• About this task
Look through the listing below and give the number of lines that hold "permite". Say nothing more.

• Records shown
┄┄┄┄┄┄┄┄┄┄┄┄┄┄┄┄┄┄┄┄

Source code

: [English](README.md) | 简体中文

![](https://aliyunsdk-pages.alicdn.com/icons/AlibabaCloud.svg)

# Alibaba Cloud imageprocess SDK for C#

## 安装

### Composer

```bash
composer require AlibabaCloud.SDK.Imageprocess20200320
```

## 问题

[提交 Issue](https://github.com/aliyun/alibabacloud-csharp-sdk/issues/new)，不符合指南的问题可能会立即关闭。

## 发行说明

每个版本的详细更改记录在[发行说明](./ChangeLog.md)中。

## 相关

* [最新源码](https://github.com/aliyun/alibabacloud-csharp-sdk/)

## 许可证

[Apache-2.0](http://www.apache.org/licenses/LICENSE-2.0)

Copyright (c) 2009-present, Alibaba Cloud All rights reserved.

┄┄┄┄┄┄┄┄┄┄┄┄┄┄┄┄┄┄┄┄

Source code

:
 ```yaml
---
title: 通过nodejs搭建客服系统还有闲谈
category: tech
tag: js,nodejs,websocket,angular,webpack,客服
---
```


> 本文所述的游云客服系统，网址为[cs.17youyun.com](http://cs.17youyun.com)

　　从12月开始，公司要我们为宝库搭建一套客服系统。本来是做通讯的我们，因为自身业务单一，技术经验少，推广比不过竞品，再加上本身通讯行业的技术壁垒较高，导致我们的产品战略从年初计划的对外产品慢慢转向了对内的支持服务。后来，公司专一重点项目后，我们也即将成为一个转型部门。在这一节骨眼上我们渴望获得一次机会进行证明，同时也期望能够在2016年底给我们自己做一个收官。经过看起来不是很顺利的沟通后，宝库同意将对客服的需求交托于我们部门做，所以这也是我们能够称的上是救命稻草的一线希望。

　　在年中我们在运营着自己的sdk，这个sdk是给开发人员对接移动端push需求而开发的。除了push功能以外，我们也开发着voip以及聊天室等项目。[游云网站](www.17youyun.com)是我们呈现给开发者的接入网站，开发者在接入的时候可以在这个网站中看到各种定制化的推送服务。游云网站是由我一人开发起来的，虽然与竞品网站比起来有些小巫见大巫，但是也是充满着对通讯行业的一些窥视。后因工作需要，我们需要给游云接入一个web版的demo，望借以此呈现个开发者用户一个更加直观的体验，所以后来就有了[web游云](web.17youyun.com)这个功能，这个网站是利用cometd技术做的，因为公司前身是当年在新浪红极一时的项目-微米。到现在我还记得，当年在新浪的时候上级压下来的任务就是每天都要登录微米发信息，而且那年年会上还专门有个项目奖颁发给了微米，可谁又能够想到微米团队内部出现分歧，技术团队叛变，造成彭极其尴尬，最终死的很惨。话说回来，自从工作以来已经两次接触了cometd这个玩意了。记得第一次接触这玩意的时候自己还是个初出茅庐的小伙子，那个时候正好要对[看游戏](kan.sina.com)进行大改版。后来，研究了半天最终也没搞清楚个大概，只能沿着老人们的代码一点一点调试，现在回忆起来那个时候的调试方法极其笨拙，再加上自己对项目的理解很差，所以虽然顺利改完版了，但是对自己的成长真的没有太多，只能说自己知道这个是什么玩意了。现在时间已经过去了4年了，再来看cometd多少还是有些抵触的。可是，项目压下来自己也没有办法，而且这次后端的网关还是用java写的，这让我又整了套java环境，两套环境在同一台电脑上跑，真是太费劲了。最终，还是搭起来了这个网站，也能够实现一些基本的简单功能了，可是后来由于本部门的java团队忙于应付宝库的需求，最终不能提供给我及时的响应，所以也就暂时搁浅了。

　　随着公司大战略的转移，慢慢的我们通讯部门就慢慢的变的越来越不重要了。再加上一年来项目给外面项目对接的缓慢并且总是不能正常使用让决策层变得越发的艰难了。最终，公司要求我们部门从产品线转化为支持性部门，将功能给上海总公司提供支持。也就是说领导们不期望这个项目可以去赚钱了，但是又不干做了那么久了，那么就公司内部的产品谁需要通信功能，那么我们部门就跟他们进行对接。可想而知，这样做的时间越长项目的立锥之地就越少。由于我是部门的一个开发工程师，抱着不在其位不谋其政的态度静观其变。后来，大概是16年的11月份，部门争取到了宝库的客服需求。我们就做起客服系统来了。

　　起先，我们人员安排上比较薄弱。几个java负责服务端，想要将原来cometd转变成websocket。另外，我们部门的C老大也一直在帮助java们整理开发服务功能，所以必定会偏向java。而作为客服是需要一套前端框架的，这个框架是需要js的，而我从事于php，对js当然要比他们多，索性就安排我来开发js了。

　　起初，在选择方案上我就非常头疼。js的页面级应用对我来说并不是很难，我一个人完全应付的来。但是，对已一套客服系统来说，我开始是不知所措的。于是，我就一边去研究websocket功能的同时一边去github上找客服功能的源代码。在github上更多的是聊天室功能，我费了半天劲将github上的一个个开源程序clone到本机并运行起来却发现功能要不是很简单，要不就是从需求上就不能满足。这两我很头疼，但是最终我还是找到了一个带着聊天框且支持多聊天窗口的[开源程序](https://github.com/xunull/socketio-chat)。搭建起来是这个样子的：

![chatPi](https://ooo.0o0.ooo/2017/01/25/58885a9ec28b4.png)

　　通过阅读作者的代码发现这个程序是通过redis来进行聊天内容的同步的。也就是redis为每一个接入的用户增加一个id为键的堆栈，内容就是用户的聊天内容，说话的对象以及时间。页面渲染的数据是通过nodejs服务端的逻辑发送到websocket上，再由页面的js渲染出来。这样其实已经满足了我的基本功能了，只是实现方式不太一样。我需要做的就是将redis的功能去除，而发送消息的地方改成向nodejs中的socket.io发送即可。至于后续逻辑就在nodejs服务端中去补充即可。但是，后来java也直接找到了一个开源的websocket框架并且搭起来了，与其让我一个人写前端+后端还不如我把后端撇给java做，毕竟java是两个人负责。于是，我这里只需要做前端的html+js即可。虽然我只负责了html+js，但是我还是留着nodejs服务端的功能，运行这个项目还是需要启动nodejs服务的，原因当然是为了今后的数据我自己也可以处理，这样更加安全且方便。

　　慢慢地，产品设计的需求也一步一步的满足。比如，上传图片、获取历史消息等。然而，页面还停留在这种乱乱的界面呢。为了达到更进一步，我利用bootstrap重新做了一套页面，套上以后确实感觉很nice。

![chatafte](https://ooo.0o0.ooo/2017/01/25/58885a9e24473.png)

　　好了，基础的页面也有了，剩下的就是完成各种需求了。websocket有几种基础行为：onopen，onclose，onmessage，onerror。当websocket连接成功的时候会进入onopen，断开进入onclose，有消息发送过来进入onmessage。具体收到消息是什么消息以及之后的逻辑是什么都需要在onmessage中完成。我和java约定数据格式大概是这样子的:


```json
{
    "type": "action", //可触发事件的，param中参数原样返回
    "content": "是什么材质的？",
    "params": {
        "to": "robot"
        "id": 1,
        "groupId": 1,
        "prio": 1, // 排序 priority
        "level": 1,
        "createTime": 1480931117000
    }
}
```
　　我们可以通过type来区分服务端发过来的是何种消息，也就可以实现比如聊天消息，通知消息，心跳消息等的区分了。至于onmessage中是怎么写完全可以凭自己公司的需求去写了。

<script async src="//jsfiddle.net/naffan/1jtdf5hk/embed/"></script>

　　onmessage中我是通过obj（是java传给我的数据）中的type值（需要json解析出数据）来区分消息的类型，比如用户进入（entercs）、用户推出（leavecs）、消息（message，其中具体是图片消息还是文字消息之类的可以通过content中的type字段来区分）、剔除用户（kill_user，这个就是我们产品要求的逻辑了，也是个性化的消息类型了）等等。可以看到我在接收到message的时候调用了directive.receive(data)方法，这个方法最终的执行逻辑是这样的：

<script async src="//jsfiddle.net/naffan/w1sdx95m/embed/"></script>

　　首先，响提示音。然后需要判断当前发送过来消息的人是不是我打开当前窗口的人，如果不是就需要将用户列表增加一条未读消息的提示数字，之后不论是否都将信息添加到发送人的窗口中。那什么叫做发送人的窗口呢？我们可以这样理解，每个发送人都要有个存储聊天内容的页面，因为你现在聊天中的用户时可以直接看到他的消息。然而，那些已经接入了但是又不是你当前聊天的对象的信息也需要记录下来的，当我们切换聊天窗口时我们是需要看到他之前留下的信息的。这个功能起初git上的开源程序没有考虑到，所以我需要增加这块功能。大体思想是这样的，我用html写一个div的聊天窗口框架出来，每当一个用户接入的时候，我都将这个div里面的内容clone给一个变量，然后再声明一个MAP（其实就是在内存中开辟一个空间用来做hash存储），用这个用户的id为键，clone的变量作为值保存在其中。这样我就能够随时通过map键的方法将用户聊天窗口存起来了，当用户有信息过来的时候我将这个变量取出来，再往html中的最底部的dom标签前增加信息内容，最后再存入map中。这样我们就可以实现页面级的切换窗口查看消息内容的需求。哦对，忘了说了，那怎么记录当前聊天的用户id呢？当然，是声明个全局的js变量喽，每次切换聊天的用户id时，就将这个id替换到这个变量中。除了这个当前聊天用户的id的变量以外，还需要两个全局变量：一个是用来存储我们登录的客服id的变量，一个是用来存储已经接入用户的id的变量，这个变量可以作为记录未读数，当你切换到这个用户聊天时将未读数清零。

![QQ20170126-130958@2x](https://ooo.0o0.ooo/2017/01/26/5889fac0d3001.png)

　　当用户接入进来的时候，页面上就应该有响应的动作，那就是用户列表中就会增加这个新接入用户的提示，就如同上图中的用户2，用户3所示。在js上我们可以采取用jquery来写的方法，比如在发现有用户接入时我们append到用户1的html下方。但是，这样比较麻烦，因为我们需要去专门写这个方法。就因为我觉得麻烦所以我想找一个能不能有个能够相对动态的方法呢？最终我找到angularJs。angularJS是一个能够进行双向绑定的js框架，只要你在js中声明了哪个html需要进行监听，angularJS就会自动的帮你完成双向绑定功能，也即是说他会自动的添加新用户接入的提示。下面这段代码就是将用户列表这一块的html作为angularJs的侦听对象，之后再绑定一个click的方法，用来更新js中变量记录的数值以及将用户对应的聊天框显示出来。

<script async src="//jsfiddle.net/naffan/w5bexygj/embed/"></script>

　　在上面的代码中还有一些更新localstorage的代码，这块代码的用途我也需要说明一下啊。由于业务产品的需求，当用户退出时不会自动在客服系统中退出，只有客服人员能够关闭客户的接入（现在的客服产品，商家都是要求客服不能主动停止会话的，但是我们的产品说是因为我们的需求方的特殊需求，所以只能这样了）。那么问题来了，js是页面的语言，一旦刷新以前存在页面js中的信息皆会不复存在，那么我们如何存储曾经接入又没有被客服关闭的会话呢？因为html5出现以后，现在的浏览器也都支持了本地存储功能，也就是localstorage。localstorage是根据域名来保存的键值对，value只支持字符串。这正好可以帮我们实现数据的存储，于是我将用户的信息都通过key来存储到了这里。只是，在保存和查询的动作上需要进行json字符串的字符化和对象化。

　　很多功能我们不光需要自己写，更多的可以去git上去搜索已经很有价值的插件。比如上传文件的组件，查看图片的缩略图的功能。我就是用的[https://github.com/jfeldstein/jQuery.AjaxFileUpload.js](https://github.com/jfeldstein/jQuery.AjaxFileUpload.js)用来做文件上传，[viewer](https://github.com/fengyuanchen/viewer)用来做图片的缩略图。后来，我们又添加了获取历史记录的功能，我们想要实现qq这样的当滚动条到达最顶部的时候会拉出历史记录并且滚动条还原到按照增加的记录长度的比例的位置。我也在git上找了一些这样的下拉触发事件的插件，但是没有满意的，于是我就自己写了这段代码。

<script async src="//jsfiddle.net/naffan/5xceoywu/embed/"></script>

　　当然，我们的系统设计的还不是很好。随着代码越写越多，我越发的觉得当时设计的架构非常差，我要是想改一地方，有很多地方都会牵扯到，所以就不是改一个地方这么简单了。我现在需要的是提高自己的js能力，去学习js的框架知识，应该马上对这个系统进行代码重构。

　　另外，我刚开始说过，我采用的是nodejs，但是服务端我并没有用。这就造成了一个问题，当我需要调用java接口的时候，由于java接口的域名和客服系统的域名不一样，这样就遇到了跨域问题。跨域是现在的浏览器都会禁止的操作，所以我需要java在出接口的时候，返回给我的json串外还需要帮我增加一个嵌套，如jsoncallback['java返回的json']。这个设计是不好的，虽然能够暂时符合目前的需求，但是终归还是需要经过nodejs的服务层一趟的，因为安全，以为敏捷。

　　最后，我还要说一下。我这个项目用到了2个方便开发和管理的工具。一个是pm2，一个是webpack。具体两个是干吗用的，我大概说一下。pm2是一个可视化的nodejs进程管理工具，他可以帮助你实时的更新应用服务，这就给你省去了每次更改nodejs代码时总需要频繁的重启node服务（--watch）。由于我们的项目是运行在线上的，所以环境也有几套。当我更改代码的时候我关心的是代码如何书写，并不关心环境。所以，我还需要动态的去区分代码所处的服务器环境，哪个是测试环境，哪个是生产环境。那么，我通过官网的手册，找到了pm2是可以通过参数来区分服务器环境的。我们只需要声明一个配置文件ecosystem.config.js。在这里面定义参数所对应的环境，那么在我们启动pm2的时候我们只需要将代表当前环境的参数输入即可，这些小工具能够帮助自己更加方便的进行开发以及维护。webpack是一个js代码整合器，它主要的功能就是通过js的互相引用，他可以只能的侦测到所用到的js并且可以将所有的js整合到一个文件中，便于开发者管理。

┄┄┄┄┄┄┄┄┄┄┄┄┄┄┄┄┄┄┄┄

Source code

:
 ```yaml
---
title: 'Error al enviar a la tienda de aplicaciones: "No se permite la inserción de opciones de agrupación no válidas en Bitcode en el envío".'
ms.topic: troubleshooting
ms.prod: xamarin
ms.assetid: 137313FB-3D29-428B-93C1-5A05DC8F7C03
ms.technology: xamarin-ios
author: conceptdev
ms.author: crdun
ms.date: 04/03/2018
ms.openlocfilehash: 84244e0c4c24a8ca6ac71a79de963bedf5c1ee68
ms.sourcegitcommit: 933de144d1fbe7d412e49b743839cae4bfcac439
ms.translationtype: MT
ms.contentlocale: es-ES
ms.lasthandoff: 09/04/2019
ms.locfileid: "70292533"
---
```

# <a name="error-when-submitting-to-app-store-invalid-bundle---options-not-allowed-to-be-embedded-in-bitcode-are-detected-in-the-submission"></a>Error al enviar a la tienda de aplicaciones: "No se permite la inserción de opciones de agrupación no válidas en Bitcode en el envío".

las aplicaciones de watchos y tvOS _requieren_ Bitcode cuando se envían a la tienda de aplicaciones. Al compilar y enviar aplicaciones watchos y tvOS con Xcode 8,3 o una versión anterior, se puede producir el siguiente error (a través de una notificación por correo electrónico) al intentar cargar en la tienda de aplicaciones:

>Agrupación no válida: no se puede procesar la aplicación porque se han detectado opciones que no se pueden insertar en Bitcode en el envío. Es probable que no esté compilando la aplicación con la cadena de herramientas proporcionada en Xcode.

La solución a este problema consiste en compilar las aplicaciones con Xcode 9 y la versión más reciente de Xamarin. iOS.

┄┄┄┄┄┄┄┄┄┄┄┄┄┄┄┄┄┄┄┄

• Expected output
2